PRESCOTT- Yavapai County's presiding judge has denied a defense motion in the Cesar Garcia-Soto murder case asking for a change in judge, saying that the attorney who filed the motion does not have legal standing to do so and that he didn't prove the current judge is biased against the defendant.

Michael Terribile, who claimed to be an attorney for VOC resident Garcia-Soto, wanted Yavapai County Superior Court Judge Celé Hancock removed from the case.

Garcia-Soto, 30, was arrested in February 2008 and charged with first- and second-degree murder and two counts of child abuse in connection with the death of his 3-month-old son.

Deputies also arrested the child's mother, Gladys Yamileth Rodriguez-Paz, who was not home at the time of the 911 call, saying she could have acted to stop the abuse.

The motion to change judges was based on lead defense attorney John Napper's argument that, because this is a death penalty case, he is obligated to undertake "an exhaustive investigation into the history and life of Mr.
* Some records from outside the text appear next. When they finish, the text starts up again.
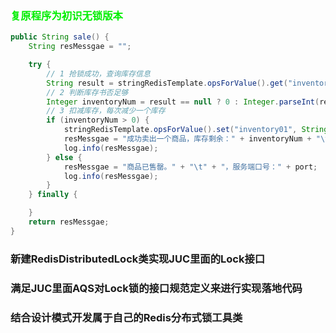 ### <font color='gree'>复原程序为初识无锁版本</font>

```java
public String sale() {
    String resMessgae = "";

    try {
        // 1 抢锁成功，查询库存信息
        String result = stringRedisTemplate.opsForValue().get("inventory01");
        // 2 判断库存书否足够
        Integer inventoryNum = result == null ? 0 : Integer.parseInt(result);
        // 3 扣减库存，每次减少一个库存
        if (inventoryNum > 0) {
            stringRedisTemplate.opsForValue().set("inventory01", String.valueOf(--inventoryNum));
            resMessgae = "成功卖出一个商品，库存剩余：" + inventoryNum + "\t" + "，服务端口号：" + port;
            log.info(resMessgae);
        } else {
            resMessgae = "商品已售罄。" + "\t" + "，服务端口号：" + port;
            log.info(resMessgae);
        }
    } finally {

    }
    return resMessgae;
}
```

### 新建RedisDistributedLock类实现JUC里面的Lock接口



### 满足JUC里面AQS对Lock锁的接口规范定义来进行实现落地代码



### 结合设计模式开发属于自己的Redis分布式锁工具类

















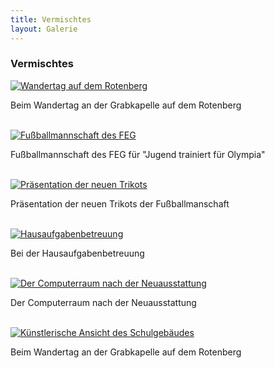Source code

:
```yaml
---
title: Vermischtes
layout: Galerie
---
```


<h3>
  Vermischtes
</h3>
<div id="links">
  <div class="row">
    <div class="col-lg-4">
      <a href="http://www.feg-stuttgart.de/bilder/galerie/vermischt/high/a1.jpg" title="Wandertag auf dem Rotenberg" data-gallery>
        <img class="img-thumbnail gallery" src="http://www.feg-stuttgart.de/bilder/galerie/vermischt/a1.jpg" alt="Wandertag auf dem Rotenberg"/>
      </a>
      <p>
        Beim Wandertag an der Grabkapelle auf dem Rotenberg
      </p>
      <br/>
    </div>
    <div class="col-lg-4">
      <a href="http://www.feg-stuttgart.de/bilder/galerie/vermischt/high/a2.jpg" title="Fußballmannschaft des FEG" data-gallery>
        <img class="img-thumbnail gallery" src="http://www.feg-stuttgart.de/bilder/galerie/vermischt/a2.jpg" alt="Fußballmannschaft des FEG"/>
      </a>
      <p>
        Fußballmannschaft des FEG für "Jugend trainiert für Olympia"
      </p>
      <br/>
    </div>
    <div class="col-lg-4">
      <a href="http://www.feg-stuttgart.de/bilder/galerie/vermischt/high/a3.jpg" title="Präsentation der neuen Trikots" data-gallery>
        <img class="img-thumbnail gallery" src="http://www.feg-stuttgart.de/bilder/galerie/vermischt/a3.jpg" alt="Präsentation der neuen Trikots"/>
      </a>
      <p>
        Präsentation der neuen Trikots der Fußballmanschaft
      </p>
      <br/>
    </div>
    <div class="col-lg-4">
      <a href="http://www.feg-stuttgart.de/bilder/galerie/vermischt/high/a4.jpg" title="Hausaufgabenbetreuung" data-gallery>
        <img class="img-thumbnail gallery" src="http://www.feg-stuttgart.de/bilder/galerie/vermischt/a4.jpg" alt="Hausaufgabenbetreuung"/>
      </a>
      <p>
        Bei der Hausaufgabenbetreuung
      </p>
      <br/>
    </div>
    <div class="col-lg-4">
      <a href="http://www.feg-stuttgart.de/bilder/galerie/vermischt/high/a5.jpg" title="Der Computerraum nach der Neuausstattung" data-gallery>
        <img class="img-thumbnail gallery" src="http://www.feg-stuttgart.de/bilder/galerie/vermischt/a5.jpg" alt="Der Computerraum nach der Neuausstattung"/>
      </a>
      <p>
        Der Computerraum nach der Neuausstattung
      </p>
      <br/>
    </div>
    <div class="col-lg-4">
      <a href="http://www.feg-stuttgart.de/bilder/galerie/vermischt/high/a6.jpg" title="Künstlerische Ansicht des Schulgebäudes" data-gallery>
        <img class="img-thumbnail gallery" src="http://www.feg-stuttgart.de/bilder/galerie/vermischt/a6.jpg" alt="Künstlerische Ansicht des Schulgebäudes"/>
      </a>
      <p>
        Beim Wandertag an der Grabkapelle auf dem Rotenberg
      </p>
      <br/>
    </div>
  </div>
</div>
Garcia-Soto," but the fact that Garcia-Soto is a citizen of Mexico means that would have to take place in Mexico, and "the United States State Department has issued a warning asking all American citizens not to travel to that portion of Mexico (Cuidad Juarez in Chihuahua)."

Napper said he did not want to send anyone to Mexico to do the investigation because he found it "morally and ethically repugnant to risk innocent lives attempting to conduct a mitigation investigation."
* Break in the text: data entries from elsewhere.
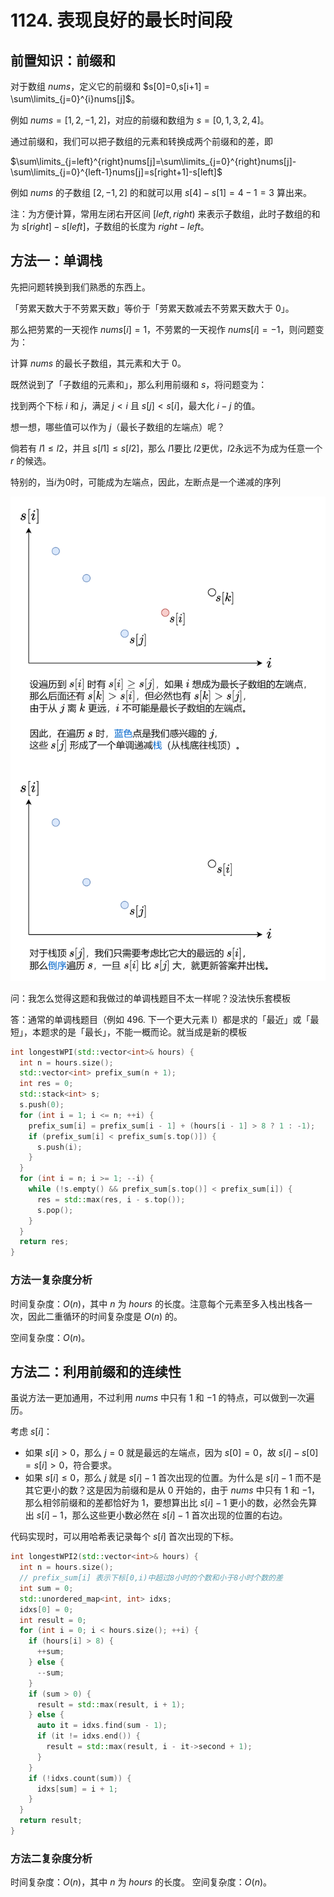 # 1124. 表现良好的最长时间段

## 前置知识：前缀和

对于数组 $nums$，定义它的前缀和 $s[0]=0,s[i+1] = \sum\limits_{j=0}^{i}nums[j]$。

例如 $nums=[1,2,−1,2]$，对应的前缀和数组为 $s=[0,1,3,2,4]$。

通过前缀和，我们可以把子数组的元素和转换成两个前缀和的差，即

$\sum\limits_{j=left}^{right}nums[j]=\sum\limits_{j=0}^{right}nums[j]-\sum\limits_{j=0}^{left-1}nums[j]=s[right+1]-s[left]$

例如 $nums$ 的子数组 $[2,−1,2]$ 的和就可以用 $s[4]−s[1]=4−1=3$ 算出来。

注：为方便计算，常用左闭右开区间 $[left,right)$ 来表示子数组，此时子数组的和为 $s[right]−s[left]$，子数组的长度为 $right−left$。

## 方法一：单调栈

先把问题转换到我们熟悉的东西上。

「劳累天数大于不劳累天数」等价于「劳累天数减去不劳累天数大于 0」。

那么把劳累的一天视作 $nums[i]=1$，不劳累的一天视作 $nums[i]=−1$，则问题变为：

计算 $nums$ 的最长子数组，其元素和大于 0。

既然说到了「子数组的元素和」，那么利用前缀和 $s$，将问题变为：

找到两个下标 $i$ 和 $j$，满足 $j<i$ 且 $s[j]<s[i]$，最大化 $i−j$ 的值。

想一想，哪些值可以作为 $j$（最长子数组的左端点）呢？

倘若有 $l1 \le l2$，并且 $s[l1] \le s[l2]$，那么 $l1$要比 $l2$更优，$l2$永远不为成为任意一个 $r$ 的候选。

特别的，当$i$为$0$时，可能成为左端点，因此，左断点是一个递减的序列

![1124-最长子数组的左端点](images/1124-最长子数组的左端点.png)

问：我怎么觉得这题和我做过的单调栈题目不太一样呢？没法快乐套模板

答：通常的单调栈题目（例如 496. 下一个更大元素 I）都是求的「最近」或「最短」，本题求的是「最长」，不能一概而论。就当成是新的模板

```cpp
int longestWPI(std::vector<int>& hours) {
  int n = hours.size();
  std::vector<int> prefix_sum(n + 1);
  int res = 0;
  std::stack<int> s;
  s.push(0);
  for (int i = 1; i <= n; ++i) {
    prefix_sum[i] = prefix_sum[i - 1] + (hours[i - 1] > 8 ? 1 : -1);
    if (prefix_sum[i] < prefix_sum[s.top()]) {
      s.push(i);
    }
  }
  for (int i = n; i >= 1; --i) {
    while (!s.empty() && prefix_sum[s.top()] < prefix_sum[i]) {
      res = std::max(res, i - s.top());
      s.pop();
    }
  }
  return res;
}
```

### 方法一复杂度分析

时间复杂度：$O(n)$，其中 $n$ 为 $hours$ 的长度。注意每个元素至多入栈出栈各一次，因此二重循环的时间复杂度是 $O(n)$ 的。

空间复杂度：$O(n)$。

## 方法二：利用前缀和的连续性

虽说方法一更加通用，不过利用 $nums$ 中只有 $1$ 和 $−1$ 的特点，可以做到一次遍历。

考虑 $s[i]$：

- 如果 $s[i]>0$，那么 $j=0$ 就是最远的左端点，因为 $s[0]=0$，故 $s[i]−s[0]=s[i]>0$，符合要求。
- 如果 $s[i] \le 0$，那么 $j$ 就是 $s[i]−1$ 首次出现的位置。为什么是 $s[i]−1$ 而不是其它更小的数？这是因为前缀和是从 $0$ 开始的，由于 $nums$ 中只有 $1$ 和 $−1$，那么相邻前缀和的差都恰好为 $1$，要想算出比 $s[i]−1$ 更小的数，必然会先算出 $s[i]−1$，那么这些更小数必然在 $s[i]−1$ 首次出现的位置的右边。

代码实现时，可以用哈希表记录每个 $s[i]$ 首次出现的下标。

```cpp
int longestWPI2(std::vector<int>& hours) {
  int n = hours.size();
  // prefix_sum[i] 表示下标[0,i)中超过8小时的个数和小于8小时个数的差
  int sum = 0;
  std::unordered_map<int, int> idxs;
  idxs[0] = 0;
  int result = 0;
  for (int i = 0; i < hours.size(); ++i) {
    if (hours[i] > 8) {
      ++sum;
    } else {
      --sum;
    }
    if (sum > 0) {
      result = std::max(result, i + 1);
    } else {
      auto it = idxs.find(sum - 1);
      if (it != idxs.end()) {
        result = std::max(result, i - it->second + 1);
      }
    }
    if (!idxs.count(sum)) {
      idxs[sum] = i + 1;
    }
  }
  return result;
}
```

### 方法二复杂度分析

时间复杂度：$O(n)$，其中 $n$ 为 $hours$ 的长度。
空间复杂度：$O(n)$。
He had first asked that Judge Hancock dismiss the death penalty, but when she denied that motion, he then asked that he and his co-counsel, Phoenix attorney Dennis Jones, be allowed to withdraw as counsel for Garcia-Soto.

Terribile made several allegations against Hancock: that she communicated with a non-party to the case regarding a pending issue, read confidential reports regarding the defendant's intelligence and threatened to file a bar complaint against Napper, all of which are evidence of "bias and prejudice against the defendant," he wrote.

Presiding Judge David L. Mackey ruled that, despite the fact that Terribile "asserts he is counsel for the defendant" he has appeared in court only "sporadically" and that he is actually counsel for the government of Mexico, which is not a party to the case, and "has not been made counsel of record for the defendant."